Zimbabwe’s exports to South Africa declined 37,3 percent as the South African rand dipped to an all-time low in the month of August. Amid concerns over the strength of the Chinese economy and due to internal pressures within South Africa’s economy, the rand fell to R14 against the US dollar. The weakening rand has been felt in Zimbabwe as exports to South Africa are beginning to show signs of slowing down.

According to the latest trade data from ZimStat, Zimbabwe exports to its neighbour were down 37,3 percent to $86,3 million in August from $137,6 million, while imports from South Africa climbed 5,4 percent from $189,3 million to $199,6 million.

The weakening rand has made imports from South Africa land much cheaper in Zimbabwe. This is despite the policy measures, meant to curb imports, introduced by Government at the Mid Term Fiscal Policy Review. Zimbabwe’s trade deficit for August stood at $316,2 million from $291,4 million recorded in July this year. This represents an increase of 8,5 percent from the July figures.

The stronger US dollar has also seen exports decline 30,5 percent month on month to $142,3 million recorded in August from $204,8 million recorded in July.

South Africa remains Zimbabwe’s largest trading partner with total trade of $285,9 million for the month of August between the two neighbouring countries. This represents 47,5 percent of Zimbabwe’s total trade in terms of value.

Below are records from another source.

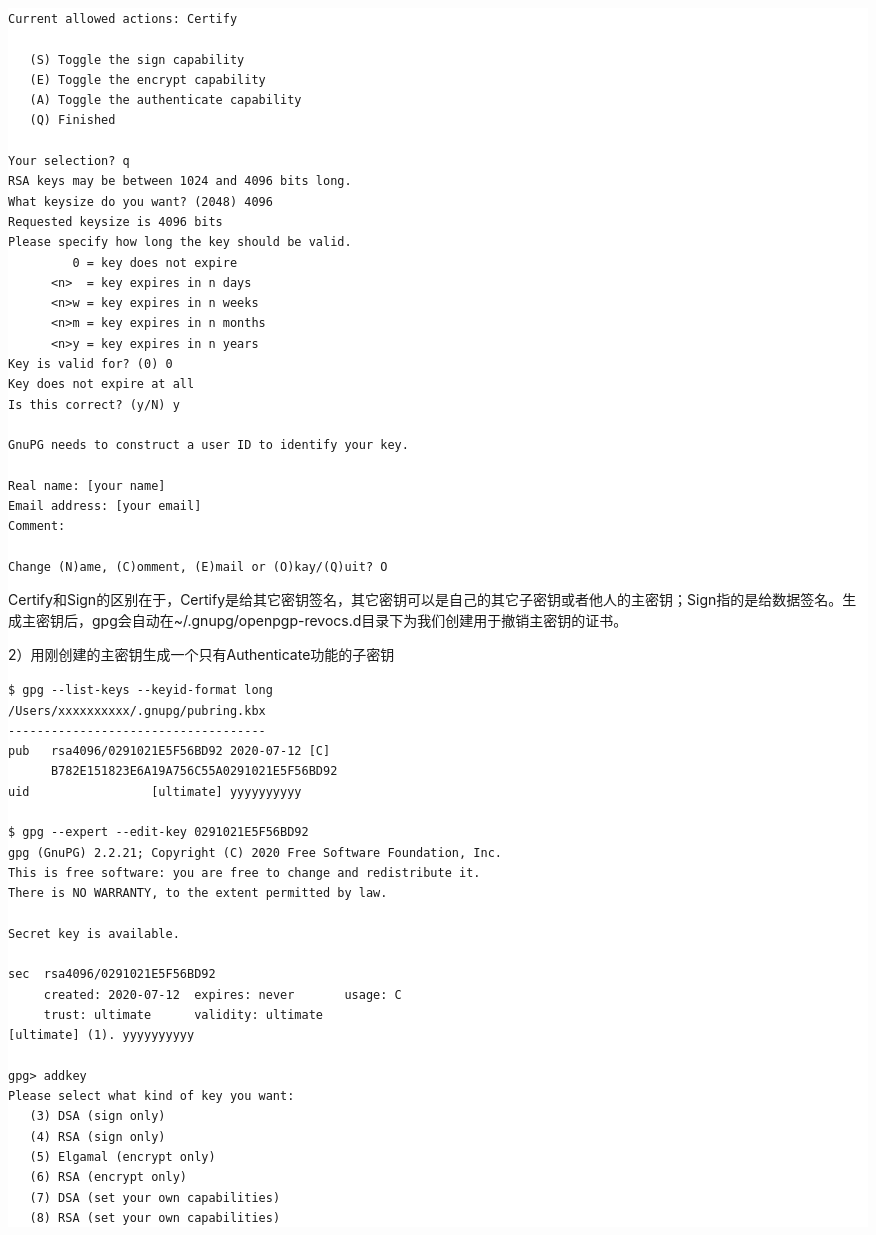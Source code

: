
 ```shell
Current allowed actions: Certify

   (S) Toggle the sign capability
   (E) Toggle the encrypt capability
   (A) Toggle the authenticate capability
   (Q) Finished

Your selection? q
RSA keys may be between 1024 and 4096 bits long.
What keysize do you want? (2048) 4096
Requested keysize is 4096 bits
Please specify how long the key should be valid.
         0 = key does not expire
      <n>  = key expires in n days
      <n>w = key expires in n weeks
      <n>m = key expires in n months
      <n>y = key expires in n years
Key is valid for? (0) 0
Key does not expire at all
Is this correct? (y/N) y

GnuPG needs to construct a user ID to identify your key.

Real name: [your name]
Email address: [your email]
Comment:

Change (N)ame, (C)omment, (E)mail or (O)kay/(Q)uit? O
```

Certify和Sign的区别在于，Certify是给其它密钥签名，其它密钥可以是自己的其它子密钥或者他人的主密钥；Sign指的是给数据签名。生成主密钥后，gpg会自动在~/.gnupg/openpgp-revocs.d目录下为我们创建用于撤销主密钥的证书。

2）用刚创建的主密钥生成一个只有Authenticate功能的子密钥

```shell
$ gpg --list-keys --keyid-format long                                                                                        
/Users/xxxxxxxxxx/.gnupg/pubring.kbx
------------------------------------
pub   rsa4096/0291021E5F56BD92 2020-07-12 [C]
      B782E151823E6A19A756C55A0291021E5F56BD92
uid                 [ultimate] yyyyyyyyyy

$ gpg --expert --edit-key 0291021E5F56BD92
gpg (GnuPG) 2.2.21; Copyright (C) 2020 Free Software Foundation, Inc.
This is free software: you are free to change and redistribute it.
There is NO WARRANTY, to the extent permitted by law.

Secret key is available.

sec  rsa4096/0291021E5F56BD92
     created: 2020-07-12  expires: never       usage: C
     trust: ultimate      validity: ultimate
[ultimate] (1). yyyyyyyyyy

gpg> addkey
Please select what kind of key you want:
   (3) DSA (sign only)
   (4) RSA (sign only)
   (5) Elgamal (encrypt only)
   (6) RSA (encrypt only)
   (7) DSA (set your own capabilities)
   (8) RSA (set your own capabilities)
```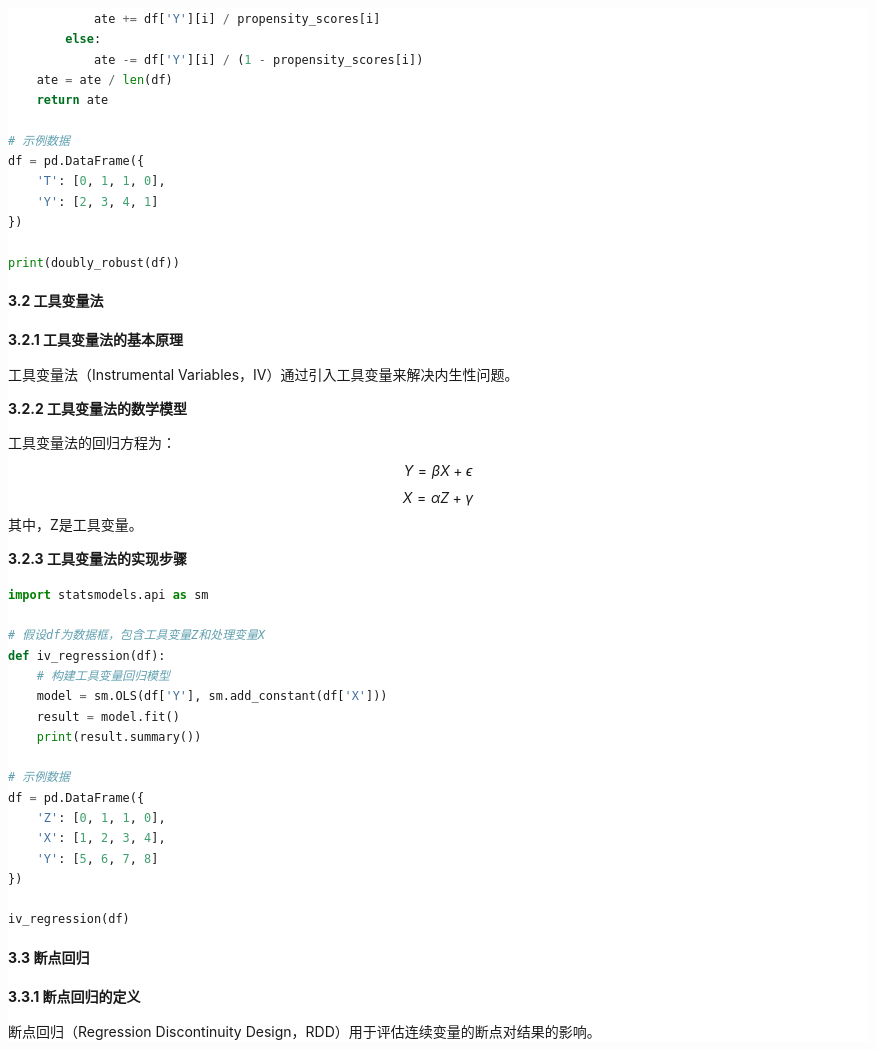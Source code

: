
 ```python
            ate += df['Y'][i] / propensity_scores[i]
        else:
            ate -= df['Y'][i] / (1 - propensity_scores[i])
    ate = ate / len(df)
    return ate

# 示例数据
df = pd.DataFrame({
    'T': [0, 1, 1, 0],
    'Y': [2, 3, 4, 1]
})

print(doubly_robust(df))
```

#### 3.2 工具变量法

**3.2.1 工具变量法的基本原理**

工具变量法（Instrumental Variables，IV）通过引入工具变量来解决内生性问题。

**3.2.2 工具变量法的数学模型**

工具变量法的回归方程为：
$$Y = \beta X + \epsilon$$
$$X = \alpha Z + \gamma$$
其中，Z是工具变量。

**3.2.3 工具变量法的实现步骤**

```python
import statsmodels.api as sm

# 假设df为数据框，包含工具变量Z和处理变量X
def iv_regression(df):
    # 构建工具变量回归模型
    model = sm.OLS(df['Y'], sm.add_constant(df['X']))
    result = model.fit()
    print(result.summary())

# 示例数据
df = pd.DataFrame({
    'Z': [0, 1, 1, 0],
    'X': [1, 2, 3, 4],
    'Y': [5, 6, 7, 8]
})

iv_regression(df)
```

#### 3.3 断点回归

**3.3.1 断点回归的定义**

断点回归（Regression Discontinuity Design，RDD）用于评估连续变量的断点对结果的影响。
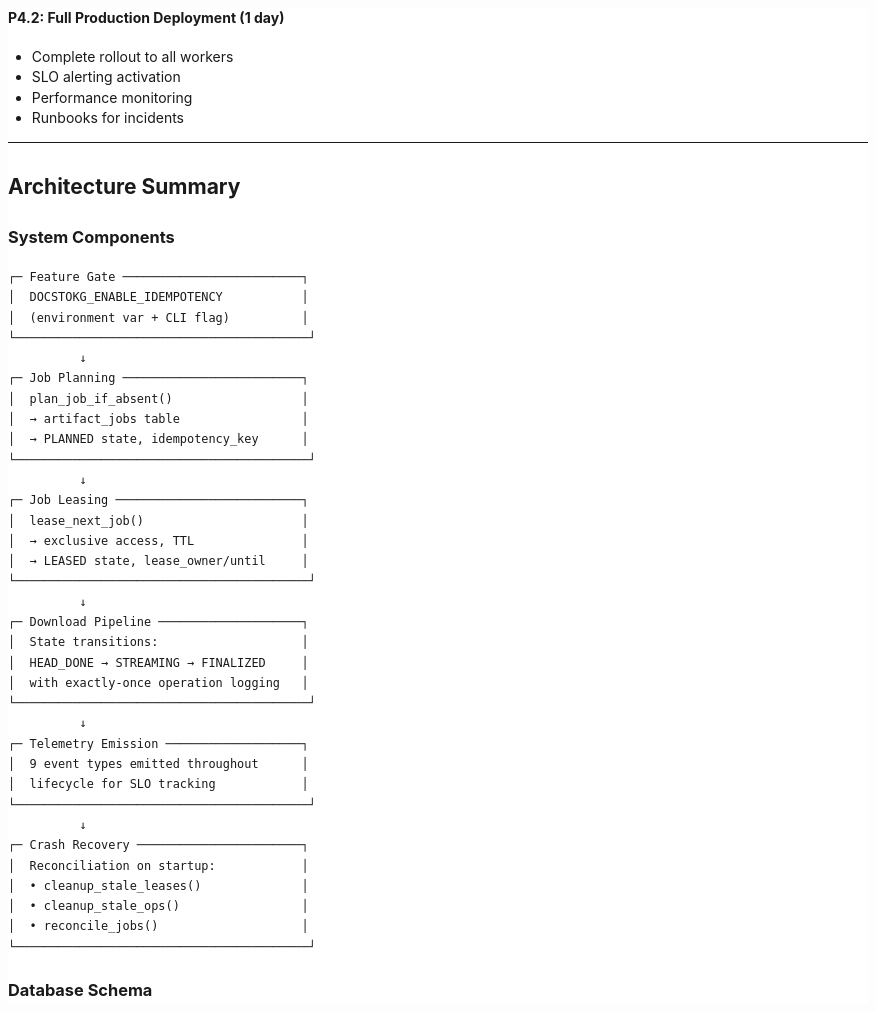 #### P4.2: Full Production Deployment (1 day)
- Complete rollout to all workers
- SLO alerting activation
- Performance monitoring
- Runbooks for incidents

---

## Architecture Summary

### System Components

```
┌─ Feature Gate ─────────────────────────┐
│  DOCSTOKG_ENABLE_IDEMPOTENCY           │
│  (environment var + CLI flag)          │
└─────────────────────────────────────────┘
          ↓
┌─ Job Planning ─────────────────────────┐
│  plan_job_if_absent()                  │
│  → artifact_jobs table                 │
│  → PLANNED state, idempotency_key      │
└─────────────────────────────────────────┘
          ↓
┌─ Job Leasing ──────────────────────────┐
│  lease_next_job()                      │
│  → exclusive access, TTL               │
│  → LEASED state, lease_owner/until     │
└─────────────────────────────────────────┘
          ↓
┌─ Download Pipeline ────────────────────┐
│  State transitions:                    │
│  HEAD_DONE → STREAMING → FINALIZED     │
│  with exactly-once operation logging   │
└─────────────────────────────────────────┘
          ↓
┌─ Telemetry Emission ───────────────────┐
│  9 event types emitted throughout      │
│  lifecycle for SLO tracking            │
└─────────────────────────────────────────┘
          ↓
┌─ Crash Recovery ───────────────────────┐
│  Reconciliation on startup:            │
│  • cleanup_stale_leases()              │
│  • cleanup_stale_ops()                 │
│  • reconcile_jobs()                    │
└─────────────────────────────────────────┘
```

### Database Schema
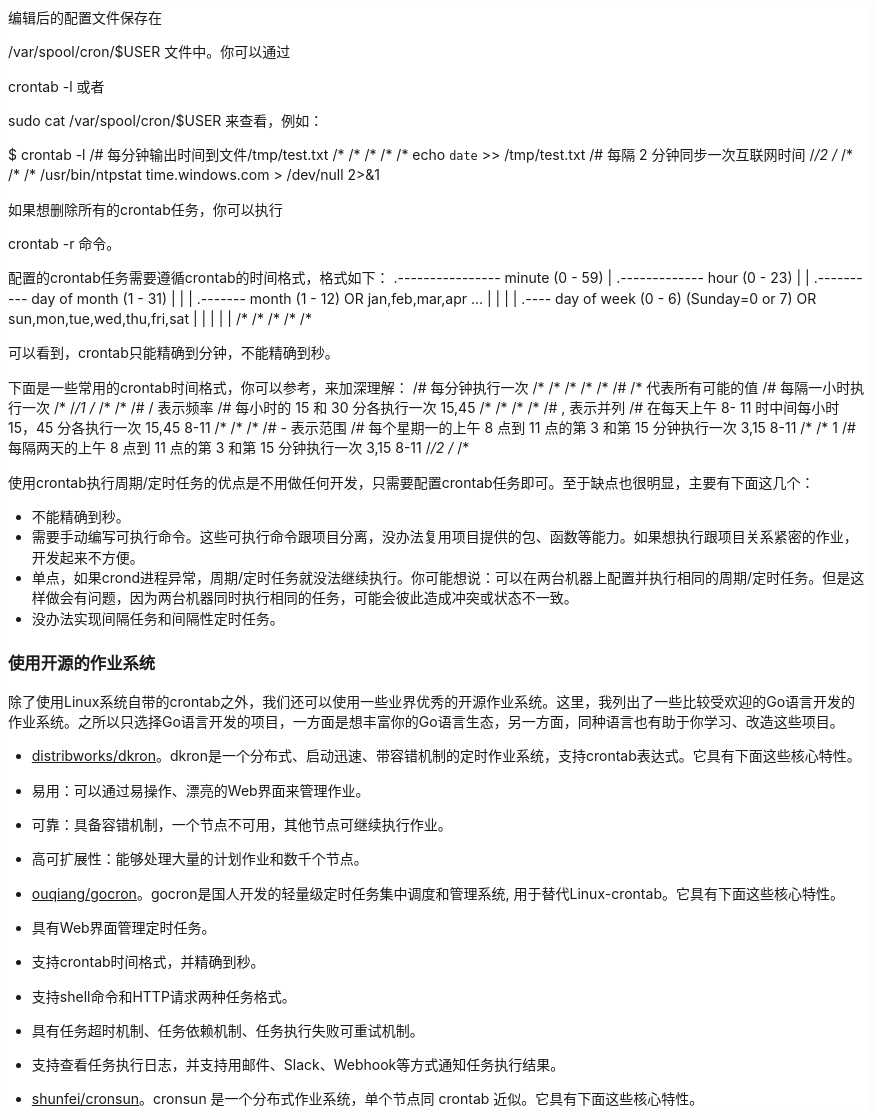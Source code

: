 编辑后的配置文件保存在

/var/spool/cron/$USER
文件中。你可以通过

crontab -l
或者

sudo cat /var/spool/cron/$USER
来查看，例如：

$ crontab -l /# 每分钟输出时间到文件/tmp/test.txt /* /* /* /* /* echo `date` >> /tmp/test.txt /# 每隔 2 分钟同步一次互联网时间 /*/2 /* /* /* /* /usr/bin/ntpstat time.windows.com > /dev/null 2>&1

如果想删除所有的crontab任务，你可以执行

crontab -r
命令。

配置的crontab任务需要遵循crontab的时间格式，格式如下：
.---------------- minute (0 - 59) | .------------- hour (0 - 23) | | .---------- day of month (1 - 31) | | | .------- month (1 - 12) OR jan,feb,mar,apr ... | | | | .---- day of week (0 - 6) (Sunday=0 or 7) OR sun,mon,tue,wed,thu,fri,sat | | | | | /* /* /* /* /* <command to be executed>

可以看到，crontab只能精确到分钟，不能精确到秒。

下面是一些常用的crontab时间格式，你可以参考，来加深理解：
/# 每分钟执行一次 <command> /* /* /* /* /* <command> /# /* 代表所有可能的值 /# 每隔一小时执行一次 <command> /* /*/1 /* /* /* <command> /# / 表示频率 /# 每小时的 15 和 30 分各执行一次 <command> 15,45 /* /* /* /* <command> /# , 表示并列 /# 在每天上午 8- 11 时中间每小时 15，45 分各执行一次 <command> 15,45 8-11 /* /* /* <command> /# - 表示范围 /# 每个星期一的上午 8 点到 11 点的第 3 和第 15 分钟执行一次 <command> 3,15 8-11 /* /* 1 <command> /# 每隔两天的上午 8 点到 11 点的第 3 和第 15 分钟执行一次 <command> 3,15 8-11 /*/2 /* /* <command>

使用crontab执行周期/定时任务的优点是不用做任何开发，只需要配置crontab任务即可。至于缺点也很明显，主要有下面这几个：

* 不能精确到秒。
* 需要手动编写可执行命令。这些可执行命令跟项目分离，没办法复用项目提供的包、函数等能力。如果想执行跟项目关系紧密的作业，开发起来不方便。
* 单点，如果crond进程异常，周期/定时任务就没法继续执行。你可能想说：可以在两台机器上配置并执行相同的周期/定时任务。但是这样做会有问题，因为两台机器同时执行相同的任务，可能会彼此造成冲突或状态不一致。
* 没办法实现间隔任务和间隔性定时任务。

### 使用开源的作业系统

除了使用Linux系统自带的crontab之外，我们还可以使用一些业界优秀的开源作业系统。这里，我列出了一些比较受欢迎的Go语言开发的作业系统。之所以只选择Go语言开发的项目，一方面是想丰富你的Go语言生态，另一方面，同种语言也有助于你学习、改造这些项目。

* [distribworks/dkron](https://github.com/distribworks/dkron)。dkron是一个分布式、启动迅速、带容错机制的定时作业系统，支持crontab表达式。它具有下面这些核心特性。

* 易用：可以通过易操作、漂亮的Web界面来管理作业。
* 可靠：具备容错机制，一个节点不可用，其他节点可继续执行作业。
* 高可扩展性：能够处理大量的计划作业和数千个节点。
* [ouqiang/gocron](https://github.com/ouqiang/gocron)。gocron是国人开发的轻量级定时任务集中调度和管理系统, 用于替代Linux-crontab。它具有下面这些核心特性。

* 具有Web界面管理定时任务。
* 支持crontab时间格式，并精确到秒。
* 支持shell命令和HTTP请求两种任务格式。
* 具有任务超时机制、任务依赖机制、任务执行失败可重试机制。
* 支持查看任务执行日志，并支持用邮件、Slack、Webhook等方式通知任务执行结果。
* [shunfei/cronsun](https://github.com/shunfei/cronsun)。cronsun 是一个分布式作业系统，单个节点同 crontab 近似。它具有下面这些核心特性。
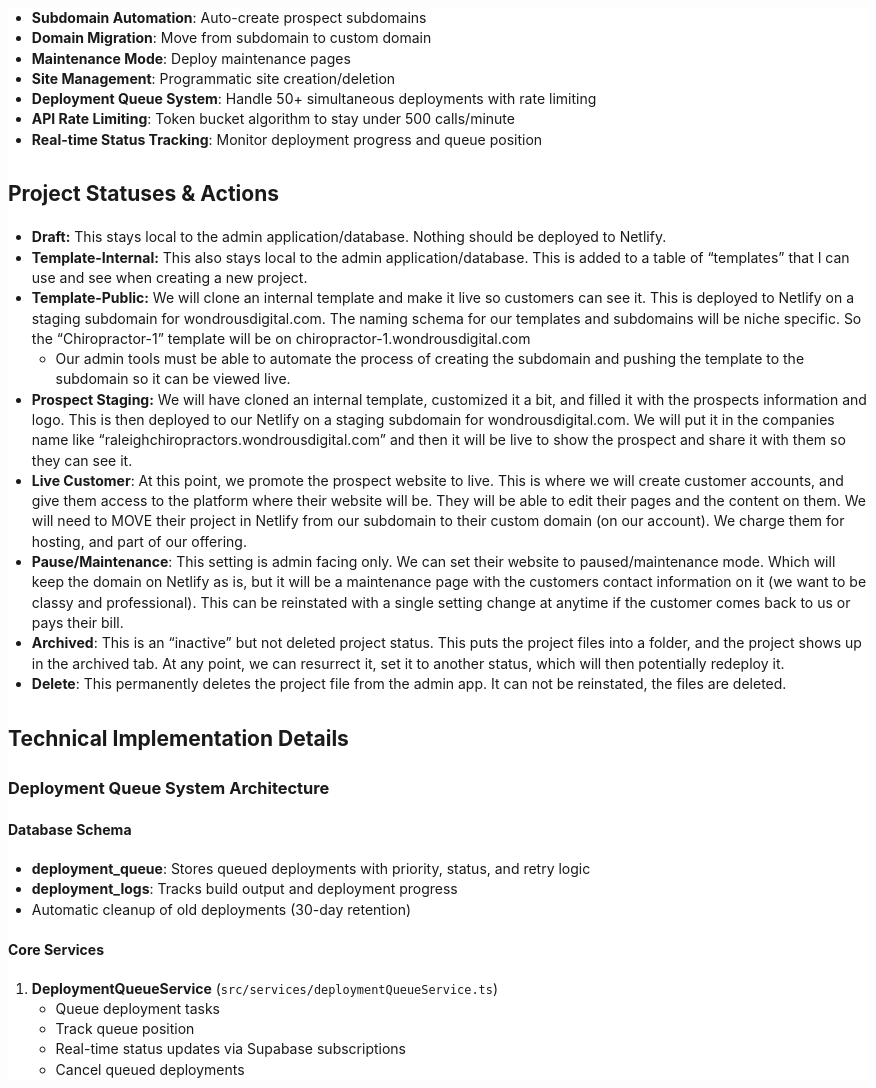 - **Subdomain Automation**: Auto-create prospect subdomains
- **Domain Migration**: Move from subdomain to custom domain
- **Maintenance Mode**: Deploy maintenance pages
- **Site Management**: Programmatic site creation/deletion
- **Deployment Queue System**: Handle 50+ simultaneous deployments with rate limiting
- **API Rate Limiting**: Token bucket algorithm to stay under 500 calls/minute
- **Real-time Status Tracking**: Monitor deployment progress and queue position

## Project Statuses & Actions

- **Draft:** This stays local to the admin application/database. Nothing should be deployed to Netlify.
- **Template-Internal:** This also stays local to the admin application/database. This is added to a table of “templates” that I can use and see when creating a new project.
- **Template-Public:** We will clone an internal template and make it live so customers can see it. This is deployed to Netlify on a staging subdomain for wondrousdigital.com. The naming schema for our templates and subdomains will be niche specific. So the “Chiropractor-1” template will be on chiropractor-1.wondrousdigital.com
    - Our admin tools must be able to automate the process of creating the subdomain and pushing the template to the subdomain so it can be viewed live.
- **Prospect Staging:** We will have cloned an internal template, customized it a bit, and filled it with the prospects information and logo. This is then deployed to our Netlify on a staging subdomain for wondrousdigital.com. We will put it in the companies name like “raleighchiropractors.wondrousdigital.com” and then it will be live to show the prospect and share it with them so they can see it.
- **Live Customer**: At this point, we promote the prospect website to live. This is where we will create customer accounts, and give them access to the platform where their website will be. They will be able to edit their pages and the content on them. We will need to MOVE their project in Netlify from our subdomain to their custom domain (on our account). We charge them for hosting, and part of our offering.
- **Pause/Maintenance**: This setting is admin facing only. We can set their website to paused/maintenance mode. Which will keep the domain on Netlify as is, but it will be a maintenance page with the customers contact information on it (we want to be classy and professional). This can be reinstated with a single setting change at anytime if the customer comes back to us or pays their bill.
- **Archived**: This is an “inactive” but not deleted project status. This puts the project files into a folder, and the project shows up in the archived tab. At any point, we can resurrect it, set it to another status, which will then potentially redeploy it.
- **Delete**: This permanently deletes the project file from the admin app. It can not be reinstated, the files are deleted.

## **Technical Implementation Details**

### **Deployment Queue System Architecture**

#### Database Schema
- **deployment_queue**: Stores queued deployments with priority, status, and retry logic
- **deployment_logs**: Tracks build output and deployment progress
- Automatic cleanup of old deployments (30-day retention)

#### Core Services
1. **DeploymentQueueService** (`src/services/deploymentQueueService.ts`)
   - Queue deployment tasks
   - Track queue position
   - Real-time status updates via Supabase subscriptions
   - Cancel queued deployments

Overall Zimbabwe’s trade deficit for the year to August 2015 now stands at $2,02 billion reflecting the over dependency on imports and the decline in exports as the local economy continues to be hamstrung by capacity constraints and lack of competitiveness.

The declining exports have all but reversed the gains registered in May 2015, when Zimbabwe’s exports were showing strong signs of recovery and growing much faster than imports. For July exports grew 14,8 percent while imports grew at a much slower rate of 0,15 percent while in August the trend has now shifted with imports now declining at a much slower rate. Analysts expects the trend to continue as the holiday season approached.

The decline in imports is attributed to the slowdown in economic activity in Zimbabwe and the lower than expected aggregate demand. For the month of August total Zimbabwe exports of goods and services stood at $142,3 million while imports were $458,6 million, resulting in the trade deficit of $316,2 million which was 6,5 percent lower than the July trade deficit of $337,5 million. The decline in the August export numbers also came as a result of lower gold exports.

While consensus says that the country’s trade deficit will likely improve in the near term, the effect of the weakening rand will see further deterioration in the trade deficit in the next few months.

For the month of August 2015 the country’s major export products were tobacco at $57,2 million followed by Ferro Chrome exports which were recorded at $14,1 million. Nickel ore exports were lower at $12,6 million and diamonds come in at a distance $7,3 million. The country also exported electricity worth $7,5 million.

On imports, the major products remain Fuels and Lubes at $80,6 million. This was followed by vehicles (all types) at $32,3 million while medicine and medical equipment were at $19,2 million.

The country also imported maize worth $16,9 million while rice and wheat were at $10,2 million and $3,6 million respectively. – Wires.